Food In Canada

Industry needs 142k new employees

By Jennefer Griffith   

Business Operations Editor pick Food Processing Skills Canada human resources

Latest labour market data sharpens our view of the future

The Canadian food and beverage industry will need approximately 92,572 new employees over the next seven years. Photo © aicandy / Adobe Stock

Food Processing Skills Canada (FPSC) has been conducting general and subsector analysis of labour market information for the food and beverage manufacturing industry in Canada for many years. The insights have been essential to understanding the labour environment and designing programs and resources that provide support.

Our most recent analysis was just completed. To set the context, we have to remind ourselves that Canada’s aging demographics and falling birth rates have led to a decline in natural population growth (births minus deaths). Natural population growth is anticipated to continue to decline in the coming years.

We also know from previous research that a single unfilled position in the food and beverage processing industry could cost businesses as much as $190 per day in lost net revenue. With over 8,200 businesses across Canada that employ people, losses from job vacancies could total up to a staggering $9.3 million in net revenue per day or $3.4 billion per year.

The Canadian food and beverage manufacturing industry will need 142,000 new people between 2023 and 2030. Image © FPSC

Labour needs


What we have learned over the summer is that as of 2022, the food and beverage manufacturing sector employed approximately 300,000 people and industry employment is expected to reach 325,000 by 2030, an increase of nine per cent.

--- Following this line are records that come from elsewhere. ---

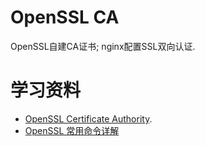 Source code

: # OpenSSL CA
OpenSSL自建CA证书; 
nginx配置SSL双向认证.

# 学习资料
- [OpenSSL Certificate Authority](https://jamielinux.com/docs/openssl-certificate-authority/index.html).
- [OpenSSL 常用命令详解](https://www.cnblogs.com/gordon0918/category/797669.html)
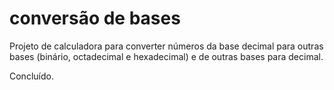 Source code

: # conversão de bases
Projeto de calculadora para converter números da base decimal para outras bases (binário, octadecimal e hexadecimal) e de outras bases para decimal.

Concluído.
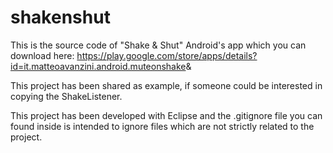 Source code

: # shakenshut
This is the source code of "Shake &amp; Shut" Android's app which you can download here: 
https://play.google.com/store/apps/details?id=it.matteoavanzini.android.muteonshake&amp;

This project has been shared as example, if someone could be interested in copying the ShakeListener.

This project has been developed with Eclipse and the .gitignore file you can found inside is intended to ignore files which are not strictly related to the project.
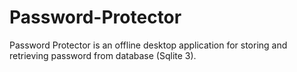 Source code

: # Password-Protector
Password Protector is an offline desktop application for storing and retrieving password from database (Sqlite 3). 
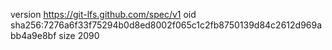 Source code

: version https://git-lfs.github.com/spec/v1
oid sha256:7276a6f33f75294b0d8ed8002f065c1c2fb8750139d84c2612d969abb4a9e8bf
size 2090
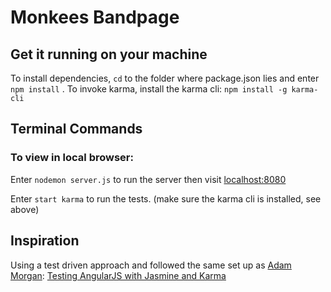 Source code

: # Monkees Bandpage

## Get it running on your machine

To install dependencies, `cd` to the folder where package.json lies and enter `npm install` .
To invoke karma, install the karma cli: `npm install -g karma-cli`

## Terminal Commands

### To view in local browser:

Enter `nodemon server.js` to run the server then visit [localhost:8080](http://localhost:8080)

Enter `start karma` to run the tests. (make sure the karma cli is installed, see above)

## Inspiration

Using a test driven approach and followed the same set up as
[Adam Morgan](https://twitter.com/atommorgan):
[Testing AngularJS with Jasmine and Karma](https://scotch.io/tutorials/testing-angularjs-with-jasmine-and-karma-part-1) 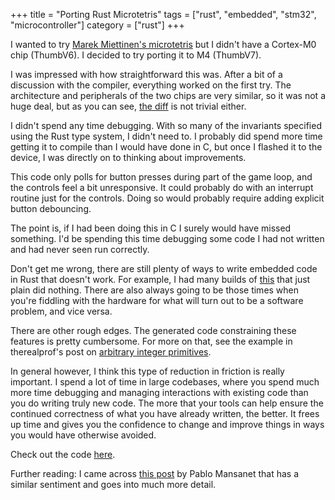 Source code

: +++
title = "Porting Rust Microtetris"
tags = ["rust", "embedded", "stm32", "microcontroller"]
category = ["rust"]
+++

I wanted to try [Marek Miettinen's microtetris](http://marekmiettinen.fi/micropong/index.html) but I didn't have a Cortex-M0 chip (ThumbV6). I decided to try porting it to M4 (ThumbV7).

I was impressed with how straightforward this was. After a bit of a discussion with the compiler, everything worked on the first try. The architecture and peripherals of the two chips are very similar, so it was not a huge deal, but as you can see, [the diff](https://github.com/jspencer/micropong/commit/421ccc1860495c121f5b9a3d3de9bef7eb9cc756) is not trivial either.

I didn't spend any time debugging. With so many of the invariants specified using the Rust type system, I didn't need to. I probably did spend more time getting it to compile than I would have done in C, but once I flashed it to the device, I was directly on to thinking about improvements. 

This code only polls for button presses during part of the game loop, and the controls feel a bit unresponsive. It could probably do with an interrupt routine just for the controls. Doing so would probably require adding explicit button debouncing.

The point is, if I had been doing this in C I surely would have missed something. I'd be spending this time debugging some code I had not written and had never seen run correctly.

Don't get me wrong, there are still plenty of ways to write embedded code in Rust that doesn't work. For example, I had many builds of [this](@/2021-05-01-making-custom-i2c-displays.md) that just plain did nothing. There are also always going to be those times when you're fiddling with the hardware for what will turn out to be a software problem, and vice versa.

There are other rough edges. The generated code constraining these features is pretty cumbersome. For more on that, see the example in therealprof's post on [arbitrary integer primitives](https://therealprof.github.io/blog/roadmap-2021-arbitrary-size-primitives/).

In general however, I think this type of reduction in friction is really important. I spend a lot of time in large codebases, where you spend much more time debugging and managing interactions with existing code than you do writing truly new code. The more that your tools can help ensure the continued correctness of what you have already written, the better. It frees up time and gives you the confidence to change and improve things in ways you would have otherwise avoided.

Check out the code [here](https://github.com/jspencer/micropong).

Further reading: I came across [this post](https://www.ecorax.net/as-above-so-below-1/) by Pablo Mansanet that has a similar sentiment and goes into much more detail.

However, we also know that between 2023 and 2030, 66,870 food and beverage processing employees are expected to retire. Additionally, 25,702 new employees will be needed due to projected growth in the sector. This means the industry has a base requirement of 92,572 new employees over the next seven years or approximately 30 per cent of the current workforce. There is even more to the story because we must also include in the calculation the current 50,000 vacancies that remain unfilled. In total, the Canadian food and beverage manufacturing industry will need 142,000 new people between 2023 and 2030.

Overall, we predict that labour productivity will rise by 2.7 per cent between now and 2030 across all sectors except beverage manufacturing. This lack of productivity is due to the breweries subsector, which  has 300 more employer establishments today than it did five years ago.

Beverage manufacturing also has the highest demand for new people, both in terms of numbers and percentage, with the sector requiring 19,000 new people by 2030 or 38.5 per cent of their current workforce.

We found that the meat and poultry processing sector is much more stable with the hiring projection only accounting for 25 per cent of the current workforce, or five per cent below the 30 per cent for all of food and beverage processing. In the seafood processing sector, we found the oldest workforce and the highest percentage demand to replace retiring workers with 28 per cent of its current workforce expected to retire by 2030. The retirement demand accounts for 77 per cent of seafood’s total hiring projections.

So how do we address the forecasted demand of 142,000 people by 2030 across the Canadian food and beverage manufacturing industry?

The immigration opportunity

First, we have to start by looking to new Canadians. Canada is welcoming 1.2 million newcomers between 2021 to 2023. Immigrants already represent 31 per cent of the industry’s workforce, which is a few points higher than the general labour force in Canada. 

From surveying, we have learned that 44 per cent of manufacturers are making a concerted effort to recruit newcomers. Many already use the Temporary Foreign Worker Program and have dedicated programs to recruit and train immigrants, including refugees.

Compared to the average Canadian resident, newcomers face higher rates of underemployment and unemployment, are more highly motivated to look for employment opportunities, and are more interested in taking a job in food and beverage processing. Projections also tell us that if current trends continue, by 2041 half of the Canadian population will be made up of immigrants and their Canadian-born children. Immigration is an opportunity for everyone. 

Jennefer Griffith is the executive director of Food Processing Skills Canada.